As we discussed on the site formerly known as Twitter yesterday, I do not consider this a pause at all: the 10% across-the-board tariffs is still a new tariffs that did not previously exist, and is at what was considered a high level when tariffs were being discussed last year.
This is still going to hurt us pretty badly, and the harm to the US's reputation is gonna take a lot of time to repair - if it even can be before serious knock-on effects occur (like everyone else pivoting away from the US to China).
First, the market is in bubble territory; any air that is taken out now can prevent a future bust, perhaps while we are in a recession. Second, the expectation was that money that came out of the market would go into treasuries, lowering the cost for the US to cover its borrowing, which is the biggest threat on the horizon. Third, when China dumped bonds to cover its currency plunge, the bond market went into the opposite direction. SO, the strategy changed immediately. The pressure was kept on China, and everybody else got a reprieve. Everybody else will expect at least SOME tarrifs to resume in 90 days, so they will carefully sell stocks and buy bonds, countering the continuing Chinese dump. The possible Chinese dump of bonds had represented a serious risk to the US if it occurred during really difficult US times. Being forced now, while we are relatively OK, removes some ( how much?) potential for a Chinese dump when we are more vulnerable. The tarrifs cost the investor class tons of money but the less wealthy in the US spend money on food, rent, and clothes, and the continuing demand for clothes is mostly in the children's sizes. Apart from clothes, these are US provided products. Trump is trying to keep the US out of bankrupcy, ie he is protecting the government's interests over that of the investor class, (which includes him!)

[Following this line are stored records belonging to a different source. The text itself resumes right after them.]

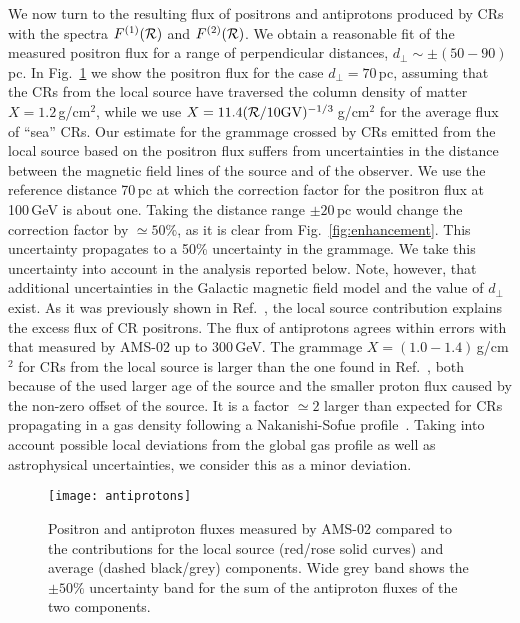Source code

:\documentclass[prd,aps,twocolumn]{revtex4}
\def\R{{\cal R}}
\begin{document}
We now turn to the resulting flux of positrons and antiprotons produced by 
CRs with the spectra $F^{(1)}(\R)$ and $F^{(2)}(\R)$. 
We obtain a reasonable fit of the measured positron flux for a range of
perpendicular distances, $d_\perp\sim \pm(50-90)$\,pc. 
In Fig.~\ref{fig:pos_aprot}
we show the positron flux for the case $d_\perp=70$\,pc, assuming that the CRs 
from the local source have traversed the column density of matter 
$X=1.2$\,g/cm$^2$, while we use $X=11.4(\R/10\rm{GV})^{-1/3}$\,g/cm$^2$ 
for the average flux of ``sea'' CRs.  
Our estimate for the grammage crossed by CRs emitted from the local source 
based on the positron flux suffers from uncertainties in the distance between 
the magnetic field lines of the source and of the observer. We use the 
reference distance 70\,pc at which the correction factor for 
the positron flux at 100\,GeV is about one. Taking the distance range 
$\pm 20$\,pc would change the correction factor by $\simeq 50\%$, 
as it is clear from Fig.~\ref{fig:enhancement}. This uncertainty propagates 
to a 50\% uncertainty in the grammage. We take this uncertainty into account 
in the analysis reported below. Note, however,  
that additional uncertainties in the Galactic magnetic field model and 
the value of $d_\perp$ exist.
As it was previously shown in 
Ref.~\cite{PRL}, the local source contribution explains the excess flux 
of CR positrons. The flux of antiprotons agrees within errors with that 
measured by AMS-02 up to 300\,GeV. 
The grammage  $X=(1.0-1.4)$\,g/cm$^2$ for CRs from the 
local source is larger than the one found in Ref.~\cite{PRL}, both
because of the used larger age of the source and the smaller proton flux
caused by the non-zero offset of the source. 
It is a factor $\simeq 2$ larger than expected for CRs propagating in a gas
density following a Nakanishi-Sofue profile~\cite{gas}.
Taking into account possible local deviations from the global gas profile 
as well as astrophysical uncertainties,  we consider this as a minor 
deviation.



\begin{figure}
\texttt{[image: antiprotons]}
\caption{Positron and antiproton fluxes measured by AMS-02 compared to the 
contributions for the local source (red/rose solid curves) and average (dashed black/grey) components. 
Wide grey band shows the $\pm 50\%$ uncertainty band for the sum of the 
antiproton fluxes of the two components.}
\label{fig:pos_aprot}
\end{figure}
\end{document}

In summary, China is hurting badly, and its potential for doing damage to the US economy is being significantly decreased. And it is expected that the trade imbalance will decrease at least temporarily and give us time to get spending under control and the economy moving, before collapse occurs. The stock market only measures the economy of people who are spending so much money overseas, not the health of the US as a whole. We are in considerably worse shape than the people whose investments were soaring understand.
There is just so much wrong here I don't know where to start.
The majority of Americans own stock and/or bonds, and those who don't are still exposed via either pension funds or of course just rh general economy.
Which sector is in a bubble? Tech/AI, maybe. But the whole market? No. This wasn't a correction brought on by the market changing its mind on a particular sector.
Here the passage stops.